Please report how many lines of the data include the word "Message", with the number as the entire reply.

○ ○ ○ ○ ○

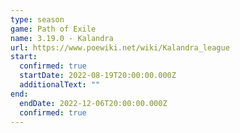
 ```yaml
---
type: season
game: Path of Exile
name: 3.19.0 - Kalandra
url: https://www.poewiki.net/wiki/Kalandra_league
start:
  confirmed: true
  startDate: 2022-08-19T20:00:00.000Z
  additionalText: ""
end:
  endDate: 2022-12-06T20:00:00.000Z
  confirmed: true
---
```

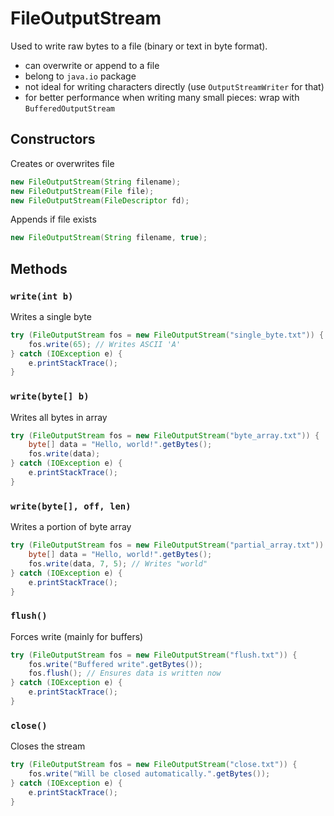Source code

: # FileOutputStream

Used to write raw bytes to a file (binary or text in byte format).

- can overwrite or append to a file
- belong to `java.io` package
- not ideal for writing characters directly (use `OutputStreamWriter` for that)
- for better performance when writing many small pieces: wrap with `BufferedOutputStream`

## Constructors

Creates or overwrites file

```java
new FileOutputStream(String filename);
new FileOutputStream(File file);
new FileOutputStream(FileDescriptor fd);
```

Appends if file exists

```java
new FileOutputStream(String filename, true);
```

## Methods

### `write(int b)`

Writes a single byte

```java
try (FileOutputStream fos = new FileOutputStream("single_byte.txt")) {
    fos.write(65); // Writes ASCII 'A'
} catch (IOException e) {
    e.printStackTrace();
}
```

### `write(byte[] b)`

Writes all bytes in array

```java
try (FileOutputStream fos = new FileOutputStream("byte_array.txt")) {
    byte[] data = "Hello, world!".getBytes();
    fos.write(data);
} catch (IOException e) {
    e.printStackTrace();
}
```

### `write(byte[], off, len)`

Writes a portion of byte array

```java
try (FileOutputStream fos = new FileOutputStream("partial_array.txt")) {
    byte[] data = "Hello, world!".getBytes();
    fos.write(data, 7, 5); // Writes "world"
} catch (IOException e) {
    e.printStackTrace();
}
```

### `flush()`

Forces write (mainly for buffers)

```java
try (FileOutputStream fos = new FileOutputStream("flush.txt")) {
    fos.write("Buffered write".getBytes());
    fos.flush(); // Ensures data is written now
} catch (IOException e) {
    e.printStackTrace();
}
```

### `close()`

Closes the stream

```java
try (FileOutputStream fos = new FileOutputStream("close.txt")) {
    fos.write("Will be closed automatically.".getBytes());
} catch (IOException e) {
    e.printStackTrace();
}
```
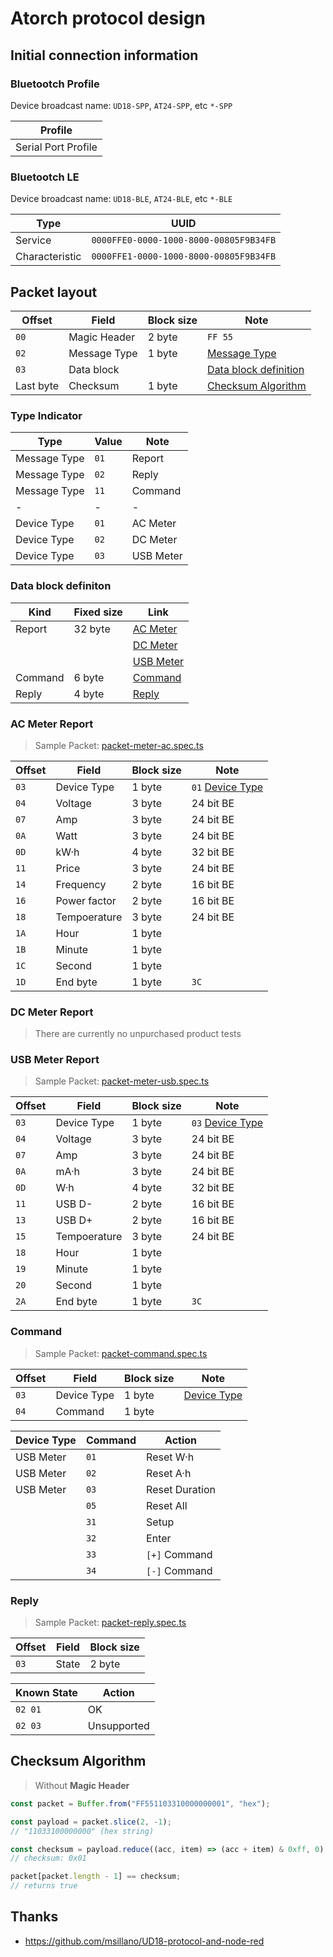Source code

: ﻿# Atorch protocol design

## Initial connection information

### Bluetootch Profile

Device broadcast name: `UD18-SPP`, `AT24-SPP`, etc `*-SPP`

| Profile             |
| ------------------- |
| Serial Port Profile |

### Bluetootch LE

Device broadcast name: `UD18-BLE`, `AT24-BLE`, etc `*-BLE`

| Type           | UUID                                   |
| -------------- | -------------------------------------- |
| Service        | `0000FFE0-0000-1000-8000-00805F9B34FB` |
| Characteristic | `0000FFE1-0000-1000-8000-00805F9B34FB` |

## Packet layout

| Offset    | Field        | Block size | Note                                            |
| --------- | ------------ | ---------- | ----------------------------------------------- |
| `00`      | Magic Header | 2 byte     | `FF 55`                                         |
| `02`      | Message Type | 1 byte     | [Message Type](#type-indicator)                 |
| `03`      | Data block   |            | [Data block definition](#data-block-definition) |
| Last byte | Checksum     | 1 byte     | [Checksum Algorithm](#checksum-algorithm)       |

### Type Indicator

| Type         | Value | Note      |
| ------------ | ----- | --------- |
| Message Type | `01`  | Report    |
| Message Type | `02`  | Reply     |
| Message Type | `11`  | Command   |
| -            | -     | -         |
| Device Type  | `01`  | AC Meter  |
| Device Type  | `02`  | DC Meter  |
| Device Type  | `03`  | USB Meter |

### Data block definiton

| Kind    | Fixed size | Link                           |
| ------- | ---------- | ------------------------------ |
| Report  | 32 byte    | [AC Meter](#ac-meter-report)   |
|         |            | [DC Meter](#dc-meter-report)   |
|         |            | [USB Meter](#usb-meter-report) |
| Command | 6 byte     | [Command](#command)            |
| Reply   | 4 byte     | [Reply](#reply)                |

### AC Meter Report

> Sample Packet:
> [packet-meter-ac.spec.ts](../src/service/atorch-packet/packet-meter-ac.spec.ts)

| Offset | Field        | Block size | Note                                |
| ------ | ------------ | ---------- | ----------------------------------- |
| `03`   | Device Type  | 1 byte     | `01` [Device Type](#type-indicator) |
| `04`   | Voltage      | 3 byte     | 24 bit BE                           |
| `07`   | Amp          | 3 byte     | 24 bit BE                           |
| `0A`   | Watt         | 3 byte     | 24 bit BE                           |
| `0D`   | kW·h         | 4 byte     | 32 bit BE                           |
| `11`   | Price        | 3 byte     | 24 bit BE                           |
| `14`   | Frequency    | 2 byte     | 16 bit BE                           |
| `16`   | Power factor | 2 byte     | 16 bit BE                           |
| `18`   | Tempoerature | 3 byte     | 24 bit BE                           |
| `1A`   | Hour         | 1 byte     |                                     |
| `1B`   | Minute       | 1 byte     |                                     |
| `1C`   | Second       | 1 byte     |                                     |
| `1D`   | End byte     | 1 byte     | `3C`                                |

### DC Meter Report

> There are currently no unpurchased product tests

### USB Meter Report

> Sample Packet:
> [packet-meter-usb.spec.ts](../src/service/atorch-packet/packet-meter-usb.spec.ts)

| Offset | Field        | Block size | Note                                |
| ------ | ------------ | ---------- | ----------------------------------- |
| `03`   | Device Type  | 1 byte     | `03` [Device Type](#type-indicator) |
| `04`   | Voltage      | 3 byte     | 24 bit BE                           |
| `07`   | Amp          | 3 byte     | 24 bit BE                           |
| `0A`   | mA·h         | 3 byte     | 24 bit BE                           |
| `0D`   | W·h          | 4 byte     | 32 bit BE                           |
| `11`   | USB D-       | 2 byte     | 16 bit BE                           |
| `13`   | USB D+       | 2 byte     | 16 bit BE                           |
| `15`   | Tempoerature | 3 byte     | 24 bit BE                           |
| `18`   | Hour         | 1 byte     |                                     |
| `19`   | Minute       | 1 byte     |                                     |
| `20`   | Second       | 1 byte     |                                     |
| `2A`   | End byte     | 1 byte     | `3C`                                |

### Command

> Sample Packet:
> [packet-command.spec.ts](../src/service/atorch-packet/packet-command.spec.ts)

| Offset | Field       | Block size | Note                           |
| ------ | ----------- | ---------- | ------------------------------ |
| `03`   | Device Type | 1 byte     | [Device Type](#type-indicator) |
| `04`   | Command     | 1 byte     |                                |

| Device Type | Command | Action         |
| ----------- | ------- | -------------- |
| USB Meter   | `01`    | Reset W·h      |
| USB Meter   | `02`    | Reset A·h      |
| USB Meter   | `03`    | Reset Duration |
|             | `05`    | Reset All      |
|             | `31`    | Setup          |
|             | `32`    | Enter          |
|             | `33`    | `[+]` Command  |
|             | `34`    | `[-]` Command  |

### Reply

> Sample Packet:
> [packet-reply.spec.ts](../src/service/atorch-packet/packet-reply.spec.ts)

| Offset | Field | Block size |
| ------ | ----- | ---------- |
| `03`   | State | 2 byte     |

| Known State | Action      |
| ----------- | ----------- |
| `02 01`     | OK          |
| `02 03`     | Unsupported |

## Checksum Algorithm

> Without **Magic Header**

```javascript
const packet = Buffer.from("FF551103310000000001", "hex");

const payload = packet.slice(2, -1);
// "11033100000000" (hex string)

const checksum = payload.reduce((acc, item) => (acc + item) & 0xff, 0) ^ 0x44;
// checksum: 0x01

packet[packet.length - 1] == checksum;
// returns true
```

## Thanks

- <https://github.com/msillano/UD18-protocol-and-node-red>
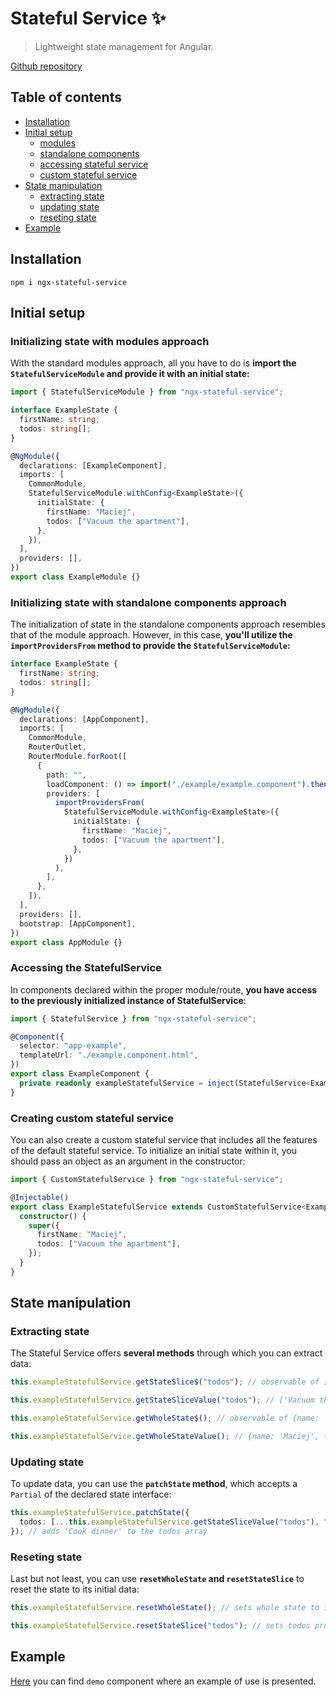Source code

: # Stateful Service :sparkles:

> Lightweight state management for Angular.

[Github repository](https://github.com/maciekw129/ngx-stateful-service)

## Table of contents

- [Installation](#installation)
- [Initial setup](#initial-setup)
  - [modules](#initializing-state-with-modules-approach)
  - [standalone components](#initializing-state-with-standalone-components-approach)
  - [accessing stateful service](#accessing-the-statefulservice)
  - [custom stateful service](#creating-custom-stateful-service)
- [State manipulation](#state-manipulation)
  - [extracting state](#extracting-state)
  - [updating state](#updating-state)
  - [reseting state](#reseting-state)
- [Example](#example)

## Installation

```
npm i ngx-stateful-service
```

## Initial setup

### Initializing state with modules approach

With the standard modules approach, all you have to do is <strong>import the
`StatefulServiceModule` and provide it with an initial state:</strong>

```ts
import { StatefulServiceModule } from "ngx-stateful-service";

interface ExampleState {
  firstName: string;
  todos: string[];
}

@NgModule({
  declarations: [ExampleComponent],
  imports: [
    CommonModule,
    StatefulServiceModule.withConfig<ExampleState>({
      initialState: {
        firstName: "Maciej",
        todos: ["Vacuum the apartment"],
      },
    }),
  ],
  providers: [],
})
export class ExampleModule {}
```

### Initializing state with standalone components approach

The initialization of state in the standalone components approach resembles that of the module approach. However, in this case, <strong>you'll utilize the `importProvidersFrom` method to provide the `StatefulServiceModule`:</strong>

```ts
interface ExampleState {
  firstName: string;
  todos: string[];
}

@NgModule({
  declarations: [AppComponent],
  imports: [
    CommonModule,
    RouterOutlet,
    RouterModule.forRoot([
      {
        path: "",
        loadComponent: () => import("./example/example.component").then((m) => m.ExampleComponent),
        providers: [
          importProvidersFrom(
            StatefulServiceModule.withConfig<ExampleState>({
              initialState: {
                firstName: "Maciej",
                todos: ["Vacuum the apartment"],
              },
            })
          ),
        ],
      },
    ]),
  ],
  providers: [],
  bootstrap: [AppComponent],
})
export class AppModule {}
```

### Accessing the StatefulService

In components declared within the proper module/route, <strong>you have access to the previously initialized instance of StatefulService</strong>:

```ts
import { StatefulService } from "ngx-stateful-service";

@Component({
  selector: "app-example",
  templateUrl: "./example.component.html",
})
export class ExampleComponent {
  private readonly exampleStatefulService = inject(StatefulService<ExampleState>);
}
```

### Creating custom stateful service

You can also create a custom stateful service that includes all the features of the default stateful service. To initialize an initial state within it, you should pass an object as an argument in the constructor:

```ts
import { CustomStatefulService } from "ngx-stateful-service";

@Injectable()
export class ExampleStatefulService extends CustomStatefulService<ExampleState> {
  constructor() {
    super({
      firstName: "Maciej",
      todos: ["Vacuum the apartment"],
    });
  }
}
```

## State manipulation

### Extracting state

The Stateful Service offers <strong>several methods</strong> through which you can extract data:

```ts
this.exampleStatefulService.getStateSlice$("todos"); // observable of ['Vacuum the apartment']

this.exampleStatefulService.getStateSliceValue("todos"); // ['Vacuum the apartment']

this.exampleStatefulService.getWholeState$(); // observable of {name: 'Maciej', todos: ['Vacuum the apartment']}

this.exampleStatefulService.getWholeStateValue(); // {name: 'Maciej', todos: ['Vacuum the apartment']}
```

### Updating state

To update data, you can use the <strong>`patchState` method</strong>, which accepts a `Partial` of the declared state interface:

```ts
this.exampleStatefulService.patchState({
  todos: [...this.exampleStatefulService.getStateSliceValue("todos"), "Cook dinner"],
}); // adds 'Cook dinner' to the todos array
```

### Reseting state

Last but not least, you can use <strong>`resetWholeState` and `resetStateSlice`</strong> to reset the state to its initial data:

```ts
this.exampleStatefulService.resetWholeState(); // sets whole state to initial value

this.exampleStatefulService.resetStateSlice("todos"); // sets todos property to its initial value
```

## Example

[Here](https://github.com/maciekw129/ngx-stateful-service/tree/main/src/app/demo) you can find `demo` component where an example of use is presented.
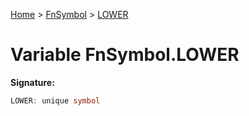 [Home](../../../index.md) &gt; [FnSymbol](../../fnsymbol.md) &gt; [LOWER](./lower.md)

# Variable FnSymbol.LOWER


<b>Signature:</b>

```typescript
LOWER: unique symbol
```
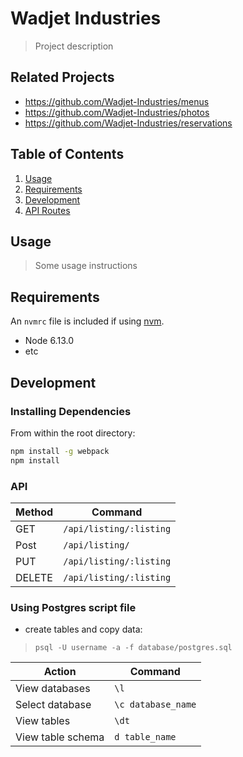 # Wadjet Industries

> Project description

## Related Projects

  - https://github.com/Wadjet-Industries/menus
  - https://github.com/Wadjet-Industries/photos
  - https://github.com/Wadjet-Industries/reservations

## Table of Contents

1. [Usage](#Usage)
1. [Requirements](#requirements)
1. [Development](#development)
1. [API Routes](#API)

## Usage

> Some usage instructions

## Requirements

An `nvmrc` file is included if using [nvm](https://github.com/creationix/nvm).

- Node 6.13.0
- etc

## Development

### Installing Dependencies

From within the root directory:

```sh
npm install -g webpack
npm install
```

### API 
  
|Method|Command|
|-|-|
|GET| `/api/listing/:listing`|  
|Post| `/api/listing/`  |
|PUT| `/api/listing/:listing`  |
|DELETE| `/api/listing/:listing`|

### Using Postgres script file
- create tables and copy data: 
> `psql -U username -a -f database/postgres.sql`  
  
|Action|Command|  
|-|-|  
|View databases|`\l`|
|Select database|`\c database_name`|
|View tables|`\dt`|
|View table schema|`d table_name`|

○ ○ ○ ○ ○

Output -> 4